DATA PROVIDED:
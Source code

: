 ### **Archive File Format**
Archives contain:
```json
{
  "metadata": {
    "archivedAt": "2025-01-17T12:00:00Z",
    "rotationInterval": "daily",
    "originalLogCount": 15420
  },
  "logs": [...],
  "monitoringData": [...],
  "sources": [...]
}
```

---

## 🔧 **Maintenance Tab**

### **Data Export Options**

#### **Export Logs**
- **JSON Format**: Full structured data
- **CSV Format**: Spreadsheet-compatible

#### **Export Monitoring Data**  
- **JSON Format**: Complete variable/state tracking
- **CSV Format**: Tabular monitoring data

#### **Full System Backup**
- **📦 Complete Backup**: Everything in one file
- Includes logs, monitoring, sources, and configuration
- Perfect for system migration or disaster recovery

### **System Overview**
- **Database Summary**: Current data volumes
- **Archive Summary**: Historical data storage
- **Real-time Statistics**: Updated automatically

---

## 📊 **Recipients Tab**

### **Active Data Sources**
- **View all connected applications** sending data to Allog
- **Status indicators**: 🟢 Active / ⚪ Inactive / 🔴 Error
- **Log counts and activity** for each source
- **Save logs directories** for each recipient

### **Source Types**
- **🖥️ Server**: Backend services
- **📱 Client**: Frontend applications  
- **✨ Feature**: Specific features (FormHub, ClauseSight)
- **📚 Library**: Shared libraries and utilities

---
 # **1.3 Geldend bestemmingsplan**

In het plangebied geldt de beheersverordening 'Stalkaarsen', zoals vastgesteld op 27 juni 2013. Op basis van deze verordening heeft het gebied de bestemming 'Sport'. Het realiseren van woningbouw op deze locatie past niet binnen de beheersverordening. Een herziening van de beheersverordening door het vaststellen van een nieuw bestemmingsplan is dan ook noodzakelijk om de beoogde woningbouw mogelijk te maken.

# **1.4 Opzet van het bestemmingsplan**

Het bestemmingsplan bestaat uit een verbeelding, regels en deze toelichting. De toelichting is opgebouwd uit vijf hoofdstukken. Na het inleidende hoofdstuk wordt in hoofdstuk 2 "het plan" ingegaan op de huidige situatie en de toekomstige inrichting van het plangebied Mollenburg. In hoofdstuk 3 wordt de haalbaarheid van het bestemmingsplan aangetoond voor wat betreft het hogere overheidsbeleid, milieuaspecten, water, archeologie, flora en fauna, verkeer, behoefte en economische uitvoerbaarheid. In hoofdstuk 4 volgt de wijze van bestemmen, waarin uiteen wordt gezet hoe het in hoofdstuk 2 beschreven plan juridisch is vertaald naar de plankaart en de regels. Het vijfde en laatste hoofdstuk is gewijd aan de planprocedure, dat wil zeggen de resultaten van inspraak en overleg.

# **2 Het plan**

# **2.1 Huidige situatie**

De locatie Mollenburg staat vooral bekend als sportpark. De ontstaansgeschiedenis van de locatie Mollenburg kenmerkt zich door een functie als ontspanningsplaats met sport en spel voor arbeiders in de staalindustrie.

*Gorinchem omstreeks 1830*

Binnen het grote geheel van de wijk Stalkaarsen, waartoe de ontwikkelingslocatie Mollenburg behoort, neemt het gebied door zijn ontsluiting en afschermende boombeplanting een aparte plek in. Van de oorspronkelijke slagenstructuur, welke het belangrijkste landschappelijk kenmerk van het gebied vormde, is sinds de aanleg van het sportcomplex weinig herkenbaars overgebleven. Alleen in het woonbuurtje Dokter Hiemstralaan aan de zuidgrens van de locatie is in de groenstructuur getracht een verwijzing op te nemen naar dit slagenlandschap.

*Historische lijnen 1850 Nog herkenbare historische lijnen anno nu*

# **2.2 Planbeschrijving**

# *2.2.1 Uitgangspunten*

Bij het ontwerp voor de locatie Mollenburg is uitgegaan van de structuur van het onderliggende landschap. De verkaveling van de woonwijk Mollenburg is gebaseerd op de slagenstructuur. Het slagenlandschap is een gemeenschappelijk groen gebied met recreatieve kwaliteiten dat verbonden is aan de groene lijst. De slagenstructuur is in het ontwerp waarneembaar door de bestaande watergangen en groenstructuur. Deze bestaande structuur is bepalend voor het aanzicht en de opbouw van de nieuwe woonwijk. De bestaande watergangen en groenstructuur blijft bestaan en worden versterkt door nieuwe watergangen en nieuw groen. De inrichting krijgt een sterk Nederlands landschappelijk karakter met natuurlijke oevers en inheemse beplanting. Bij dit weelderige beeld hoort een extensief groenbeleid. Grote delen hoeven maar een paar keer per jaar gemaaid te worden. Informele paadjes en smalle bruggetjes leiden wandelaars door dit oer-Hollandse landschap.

TASK OBJECTIVE: Nothing is to be left out; every record above must be repeated exactly.

ANSWER BOX:
Source code

: ### **Archive File Format**
Archives contain:
```json
{
  "metadata": {
    "archivedAt": "2025-01-17T12:00:00Z",
    "rotationInterval": "daily",
    "originalLogCount": 15420
  },
  "logs": [...],
  "monitoringData": [...],
  "sources": [...]
}
```

---

## 🔧 **Maintenance Tab**

### **Data Export Options**

#### **Export Logs**
- **JSON Format**: Full structured data
- **CSV Format**: Spreadsheet-compatible

#### **Export Monitoring Data**  
- **JSON Format**: Complete variable/state tracking
- **CSV Format**: Tabular monitoring data

#### **Full System Backup**
- **📦 Complete Backup**: Everything in one file
- Includes logs, monitoring, sources, and configuration
- Perfect for system migration or disaster recovery

### **System Overview**
- **Database Summary**: Current data volumes
- **Archive Summary**: Historical data storage
- **Real-time Statistics**: Updated automatically

---

## 📊 **Recipients Tab**

### **Active Data Sources**
- **View all connected applications** sending data to Allog
- **Status indicators**: 🟢 Active / ⚪ Inactive / 🔴 Error
- **Log counts and activity** for each source
- **Save logs directories** for each recipient

### **Source Types**
- **🖥️ Server**: Backend services
- **📱 Client**: Frontend applications  
- **✨ Feature**: Specific features (FormHub, ClauseSight)
- **📚 Library**: Shared libraries and utilities

---
 # **1.3 Geldend bestemmingsplan**

In het plangebied geldt de beheersverordening 'Stalkaarsen', zoals vastgesteld op 27 juni 2013. Op basis van deze verordening heeft het gebied de bestemming 'Sport'. Het realiseren van woningbouw op deze locatie past niet binnen de beheersverordening. Een herziening van de beheersverordening door het vaststellen van een nieuw bestemmingsplan is dan ook noodzakelijk om de beoogde woningbouw mogelijk te maken.

# **1.4 Opzet van het bestemmingsplan**

Het bestemmingsplan bestaat uit een verbeelding, regels en deze toelichting. De toelichting is opgebouwd uit vijf hoofdstukken. Na het inleidende hoofdstuk wordt in hoofdstuk 2 "het plan" ingegaan op de huidige situatie en de toekomstige inrichting van het plangebied Mollenburg. In hoofdstuk 3 wordt de haalbaarheid van het bestemmingsplan aangetoond voor wat betreft het hogere overheidsbeleid, milieuaspecten, water, archeologie, flora en fauna, verkeer, behoefte en economische uitvoerbaarheid. In hoofdstuk 4 volgt de wijze van bestemmen, waarin uiteen wordt gezet hoe het in hoofdstuk 2 beschreven plan juridisch is vertaald naar de plankaart en de regels. Het vijfde en laatste hoofdstuk is gewijd aan de planprocedure, dat wil zeggen de resultaten van inspraak en overleg.

# **2 Het plan**

# **2.1 Huidige situatie**

De locatie Mollenburg staat vooral bekend als sportpark. De ontstaansgeschiedenis van de locatie Mollenburg kenmerkt zich door een functie als ontspanningsplaats met sport en spel voor arbeiders in de staalindustrie.

*Gorinchem omstreeks 1830*

Binnen het grote geheel van de wijk Stalkaarsen, waartoe de ontwikkelingslocatie Mollenburg behoort, neemt het gebied door zijn ontsluiting en afschermende boombeplanting een aparte plek in. Van de oorspronkelijke slagenstructuur, welke het belangrijkste landschappelijk kenmerk van het gebied vormde, is sinds de aanleg van het sportcomplex weinig herkenbaars overgebleven. Alleen in het woonbuurtje Dokter Hiemstralaan aan de zuidgrens van de locatie is in de groenstructuur getracht een verwijzing op te nemen naar dit slagenlandschap.

*Historische lijnen 1850 Nog herkenbare historische lijnen anno nu*

# **2.2 Planbeschrijving**

# *2.2.1 Uitgangspunten*

Bij het ontwerp voor de locatie Mollenburg is uitgegaan van de structuur van het onderliggende landschap. De verkaveling van de woonwijk Mollenburg is gebaseerd op de slagenstructuur. Het slagenlandschap is een gemeenschappelijk groen gebied met recreatieve kwaliteiten dat verbonden is aan de groene lijst. De slagenstructuur is in het ontwerp waarneembaar door de bestaande watergangen en groenstructuur. Deze bestaande structuur is bepalend voor het aanzicht en de opbouw van de nieuwe woonwijk. De bestaande watergangen en groenstructuur blijft bestaan en worden versterkt door nieuwe watergangen en nieuw groen. De inrichting krijgt een sterk Nederlands landschappelijk karakter met natuurlijke oevers en inheemse beplanting. Bij dit weelderige beeld hoort een extensief groenbeleid. Grote delen hoeven maar een paar keer per jaar gemaaid te worden. Informele paadjes en smalle bruggetjes leiden wandelaars door dit oer-Hollandse landschap.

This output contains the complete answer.